Provided entries below:
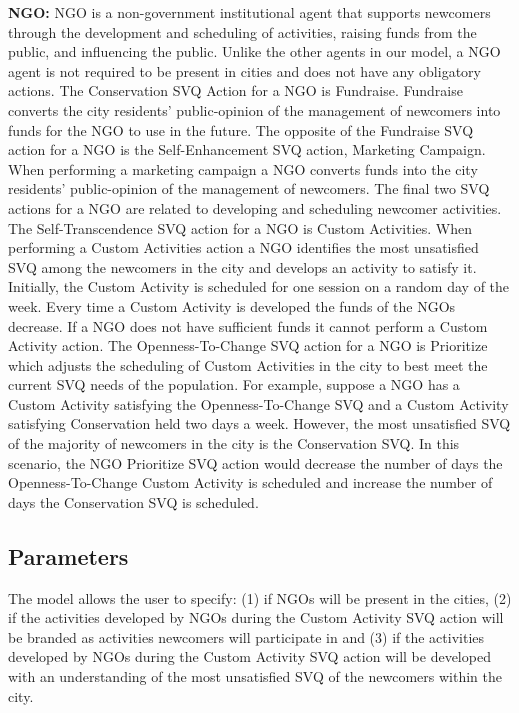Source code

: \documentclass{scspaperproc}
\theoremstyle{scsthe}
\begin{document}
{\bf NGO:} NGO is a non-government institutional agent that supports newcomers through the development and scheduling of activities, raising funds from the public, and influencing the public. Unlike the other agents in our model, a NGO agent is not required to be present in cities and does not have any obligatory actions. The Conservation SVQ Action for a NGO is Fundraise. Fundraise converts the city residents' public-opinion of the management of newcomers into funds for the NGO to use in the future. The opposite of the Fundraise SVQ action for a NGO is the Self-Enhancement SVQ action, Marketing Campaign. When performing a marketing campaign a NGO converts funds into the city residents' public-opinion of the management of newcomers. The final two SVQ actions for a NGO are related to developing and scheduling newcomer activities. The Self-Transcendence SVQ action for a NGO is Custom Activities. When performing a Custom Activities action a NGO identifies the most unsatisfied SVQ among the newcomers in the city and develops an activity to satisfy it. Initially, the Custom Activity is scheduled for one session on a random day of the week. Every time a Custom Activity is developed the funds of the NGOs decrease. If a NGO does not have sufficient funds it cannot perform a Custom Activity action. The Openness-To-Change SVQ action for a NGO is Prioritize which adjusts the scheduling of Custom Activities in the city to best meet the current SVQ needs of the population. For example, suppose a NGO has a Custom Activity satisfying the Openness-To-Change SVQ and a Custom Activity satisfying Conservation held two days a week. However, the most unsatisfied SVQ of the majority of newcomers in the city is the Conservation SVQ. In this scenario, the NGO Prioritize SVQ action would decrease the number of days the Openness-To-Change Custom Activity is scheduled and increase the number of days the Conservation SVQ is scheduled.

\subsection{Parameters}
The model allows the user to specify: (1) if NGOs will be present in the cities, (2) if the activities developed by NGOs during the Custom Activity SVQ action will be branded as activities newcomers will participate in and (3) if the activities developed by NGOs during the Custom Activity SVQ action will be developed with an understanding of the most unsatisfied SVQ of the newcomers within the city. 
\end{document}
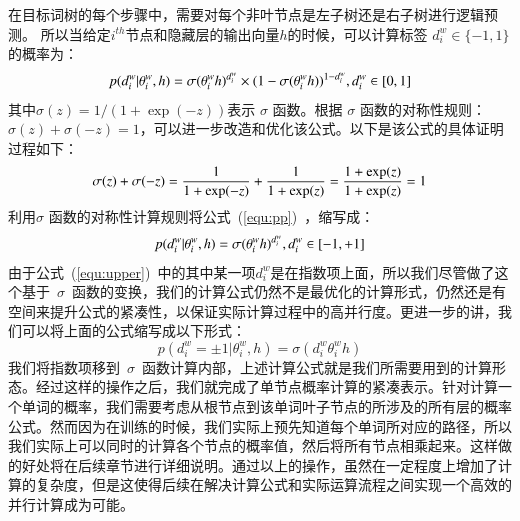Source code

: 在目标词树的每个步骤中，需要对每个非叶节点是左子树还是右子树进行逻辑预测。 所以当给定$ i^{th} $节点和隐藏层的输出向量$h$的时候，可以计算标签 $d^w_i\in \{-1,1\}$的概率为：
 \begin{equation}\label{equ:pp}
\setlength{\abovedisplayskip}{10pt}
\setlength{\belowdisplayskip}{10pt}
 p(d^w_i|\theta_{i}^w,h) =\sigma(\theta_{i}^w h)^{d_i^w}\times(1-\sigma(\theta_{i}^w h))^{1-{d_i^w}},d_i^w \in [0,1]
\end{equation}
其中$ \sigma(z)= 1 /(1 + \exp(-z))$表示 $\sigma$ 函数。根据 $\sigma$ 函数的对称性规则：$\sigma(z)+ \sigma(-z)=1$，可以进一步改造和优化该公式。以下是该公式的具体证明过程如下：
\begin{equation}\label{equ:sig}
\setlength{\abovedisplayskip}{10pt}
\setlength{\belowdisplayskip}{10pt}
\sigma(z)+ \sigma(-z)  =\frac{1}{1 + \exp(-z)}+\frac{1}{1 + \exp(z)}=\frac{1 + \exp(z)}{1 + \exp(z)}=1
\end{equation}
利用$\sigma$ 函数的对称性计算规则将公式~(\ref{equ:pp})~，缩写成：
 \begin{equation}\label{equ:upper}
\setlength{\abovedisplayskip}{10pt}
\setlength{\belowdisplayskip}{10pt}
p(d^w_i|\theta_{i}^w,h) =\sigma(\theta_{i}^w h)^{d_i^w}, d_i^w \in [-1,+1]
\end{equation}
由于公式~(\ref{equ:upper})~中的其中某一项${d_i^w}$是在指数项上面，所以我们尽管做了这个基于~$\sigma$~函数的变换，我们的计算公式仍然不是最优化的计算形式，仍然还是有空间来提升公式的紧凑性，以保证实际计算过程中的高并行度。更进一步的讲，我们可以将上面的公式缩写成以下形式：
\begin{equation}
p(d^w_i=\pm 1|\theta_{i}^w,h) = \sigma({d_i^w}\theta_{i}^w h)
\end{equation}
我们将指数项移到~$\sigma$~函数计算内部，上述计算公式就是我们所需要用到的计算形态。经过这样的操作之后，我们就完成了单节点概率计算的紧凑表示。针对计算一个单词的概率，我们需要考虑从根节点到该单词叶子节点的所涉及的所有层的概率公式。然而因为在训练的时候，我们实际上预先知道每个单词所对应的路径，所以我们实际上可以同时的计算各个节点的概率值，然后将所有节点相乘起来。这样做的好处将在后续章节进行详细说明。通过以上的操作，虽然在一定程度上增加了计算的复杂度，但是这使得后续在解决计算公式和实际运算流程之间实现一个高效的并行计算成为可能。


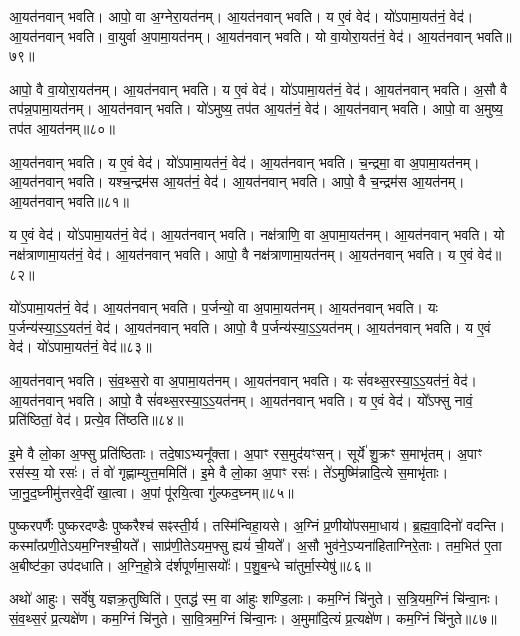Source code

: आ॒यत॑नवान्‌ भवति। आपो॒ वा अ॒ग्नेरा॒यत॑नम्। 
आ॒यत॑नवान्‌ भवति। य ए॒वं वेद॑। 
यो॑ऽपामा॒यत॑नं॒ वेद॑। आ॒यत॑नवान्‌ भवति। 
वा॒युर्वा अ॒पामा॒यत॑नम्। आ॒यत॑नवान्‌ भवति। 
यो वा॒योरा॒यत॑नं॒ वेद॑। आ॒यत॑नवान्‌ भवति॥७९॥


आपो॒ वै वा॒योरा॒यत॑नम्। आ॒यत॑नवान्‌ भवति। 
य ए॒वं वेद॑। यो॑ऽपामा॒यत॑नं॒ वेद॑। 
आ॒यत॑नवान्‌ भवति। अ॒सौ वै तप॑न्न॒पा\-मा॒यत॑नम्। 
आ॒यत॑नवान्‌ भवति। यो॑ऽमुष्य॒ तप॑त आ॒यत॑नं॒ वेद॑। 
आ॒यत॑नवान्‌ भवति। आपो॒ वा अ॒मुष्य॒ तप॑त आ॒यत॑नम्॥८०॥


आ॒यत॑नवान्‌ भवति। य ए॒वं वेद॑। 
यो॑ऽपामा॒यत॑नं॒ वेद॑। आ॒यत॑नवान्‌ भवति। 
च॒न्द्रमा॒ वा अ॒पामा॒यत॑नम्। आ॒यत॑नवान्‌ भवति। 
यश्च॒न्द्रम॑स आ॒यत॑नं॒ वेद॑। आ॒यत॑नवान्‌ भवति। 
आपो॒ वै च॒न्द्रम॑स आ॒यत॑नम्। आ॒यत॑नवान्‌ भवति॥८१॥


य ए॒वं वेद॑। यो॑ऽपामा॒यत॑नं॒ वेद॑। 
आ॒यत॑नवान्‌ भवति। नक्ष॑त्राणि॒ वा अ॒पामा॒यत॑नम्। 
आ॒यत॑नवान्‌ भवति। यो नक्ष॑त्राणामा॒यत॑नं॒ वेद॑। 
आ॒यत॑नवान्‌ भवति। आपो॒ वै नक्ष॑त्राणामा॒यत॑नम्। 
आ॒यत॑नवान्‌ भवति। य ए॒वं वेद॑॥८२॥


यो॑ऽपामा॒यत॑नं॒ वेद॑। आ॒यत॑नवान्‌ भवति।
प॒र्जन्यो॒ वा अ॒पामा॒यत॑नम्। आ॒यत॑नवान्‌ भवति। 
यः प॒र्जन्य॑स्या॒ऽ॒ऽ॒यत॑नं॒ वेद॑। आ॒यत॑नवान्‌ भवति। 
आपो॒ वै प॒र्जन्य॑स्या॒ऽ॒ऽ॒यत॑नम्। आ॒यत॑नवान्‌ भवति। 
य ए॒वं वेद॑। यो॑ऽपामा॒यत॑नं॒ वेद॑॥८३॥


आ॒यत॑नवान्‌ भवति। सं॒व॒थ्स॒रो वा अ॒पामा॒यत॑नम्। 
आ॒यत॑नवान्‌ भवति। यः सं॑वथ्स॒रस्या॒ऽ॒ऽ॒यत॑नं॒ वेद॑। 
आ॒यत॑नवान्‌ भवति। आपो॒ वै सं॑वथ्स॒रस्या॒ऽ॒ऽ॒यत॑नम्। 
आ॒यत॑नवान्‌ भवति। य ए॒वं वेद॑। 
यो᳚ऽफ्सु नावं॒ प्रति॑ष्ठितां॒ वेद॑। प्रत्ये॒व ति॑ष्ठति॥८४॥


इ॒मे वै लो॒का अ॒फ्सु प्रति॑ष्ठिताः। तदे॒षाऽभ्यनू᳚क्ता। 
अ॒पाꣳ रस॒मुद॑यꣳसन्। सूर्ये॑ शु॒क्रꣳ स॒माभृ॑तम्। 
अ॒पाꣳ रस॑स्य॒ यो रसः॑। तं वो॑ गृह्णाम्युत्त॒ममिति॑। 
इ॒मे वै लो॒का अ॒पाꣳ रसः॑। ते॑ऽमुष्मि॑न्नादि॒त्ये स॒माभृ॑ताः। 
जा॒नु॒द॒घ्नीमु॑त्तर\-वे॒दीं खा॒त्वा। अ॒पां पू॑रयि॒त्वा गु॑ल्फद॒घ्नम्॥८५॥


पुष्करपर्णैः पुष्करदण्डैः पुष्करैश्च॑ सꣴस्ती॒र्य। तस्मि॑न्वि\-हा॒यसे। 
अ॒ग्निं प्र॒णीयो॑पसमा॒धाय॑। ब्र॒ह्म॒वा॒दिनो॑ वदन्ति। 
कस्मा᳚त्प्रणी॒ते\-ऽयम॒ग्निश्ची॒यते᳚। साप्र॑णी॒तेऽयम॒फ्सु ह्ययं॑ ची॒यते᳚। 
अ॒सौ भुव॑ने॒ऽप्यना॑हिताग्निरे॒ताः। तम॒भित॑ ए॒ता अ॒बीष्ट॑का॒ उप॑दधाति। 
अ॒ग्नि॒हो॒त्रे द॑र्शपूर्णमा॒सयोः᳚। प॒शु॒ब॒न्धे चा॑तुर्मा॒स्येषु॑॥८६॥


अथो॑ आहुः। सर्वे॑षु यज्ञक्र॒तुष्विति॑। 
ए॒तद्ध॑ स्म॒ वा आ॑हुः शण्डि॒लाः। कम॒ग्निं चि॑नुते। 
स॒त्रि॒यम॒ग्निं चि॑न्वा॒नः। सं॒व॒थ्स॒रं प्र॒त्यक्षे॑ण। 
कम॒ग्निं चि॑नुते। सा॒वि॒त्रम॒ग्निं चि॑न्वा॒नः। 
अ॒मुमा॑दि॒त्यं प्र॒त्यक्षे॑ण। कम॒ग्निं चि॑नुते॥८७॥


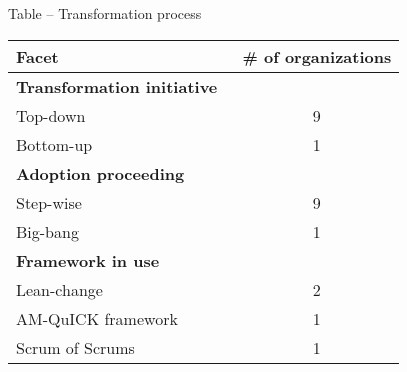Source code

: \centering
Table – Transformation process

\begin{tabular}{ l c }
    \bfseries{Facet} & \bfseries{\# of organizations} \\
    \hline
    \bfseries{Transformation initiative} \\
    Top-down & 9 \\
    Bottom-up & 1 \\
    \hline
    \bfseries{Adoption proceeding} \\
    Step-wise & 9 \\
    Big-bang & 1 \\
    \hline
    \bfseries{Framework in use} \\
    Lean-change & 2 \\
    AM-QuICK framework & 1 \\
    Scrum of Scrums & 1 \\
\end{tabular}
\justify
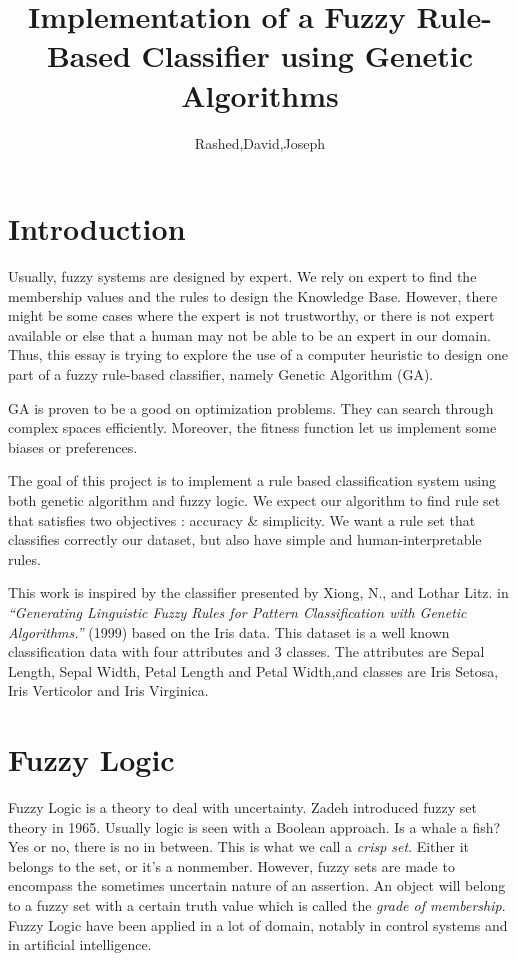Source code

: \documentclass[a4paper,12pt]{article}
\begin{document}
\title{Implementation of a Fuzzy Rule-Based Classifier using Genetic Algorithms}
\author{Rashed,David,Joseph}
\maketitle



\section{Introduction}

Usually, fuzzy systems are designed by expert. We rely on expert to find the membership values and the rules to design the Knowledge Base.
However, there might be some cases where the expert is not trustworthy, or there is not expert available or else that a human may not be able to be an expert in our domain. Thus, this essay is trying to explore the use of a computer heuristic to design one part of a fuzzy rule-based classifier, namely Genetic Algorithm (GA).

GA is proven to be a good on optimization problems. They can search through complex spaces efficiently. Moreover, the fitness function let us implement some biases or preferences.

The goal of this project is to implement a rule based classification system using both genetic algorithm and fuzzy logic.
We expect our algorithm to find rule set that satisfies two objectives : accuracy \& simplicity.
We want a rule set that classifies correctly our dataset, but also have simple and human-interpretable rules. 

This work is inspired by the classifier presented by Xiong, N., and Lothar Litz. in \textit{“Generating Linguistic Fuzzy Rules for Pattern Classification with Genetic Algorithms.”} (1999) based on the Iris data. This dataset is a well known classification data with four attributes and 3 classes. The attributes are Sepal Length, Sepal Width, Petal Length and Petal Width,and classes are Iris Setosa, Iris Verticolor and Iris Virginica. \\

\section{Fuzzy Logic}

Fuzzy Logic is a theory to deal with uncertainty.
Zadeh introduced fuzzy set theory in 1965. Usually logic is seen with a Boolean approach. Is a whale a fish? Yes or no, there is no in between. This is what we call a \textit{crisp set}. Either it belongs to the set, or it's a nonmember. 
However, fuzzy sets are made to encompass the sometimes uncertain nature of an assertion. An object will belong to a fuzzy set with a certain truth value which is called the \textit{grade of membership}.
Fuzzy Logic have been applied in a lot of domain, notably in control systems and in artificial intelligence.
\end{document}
End of Provided entries.
■ Work order
When every line of the listing has been checked for the string "classification", give only the number of lines that contain it.

■ Answer to this problem
2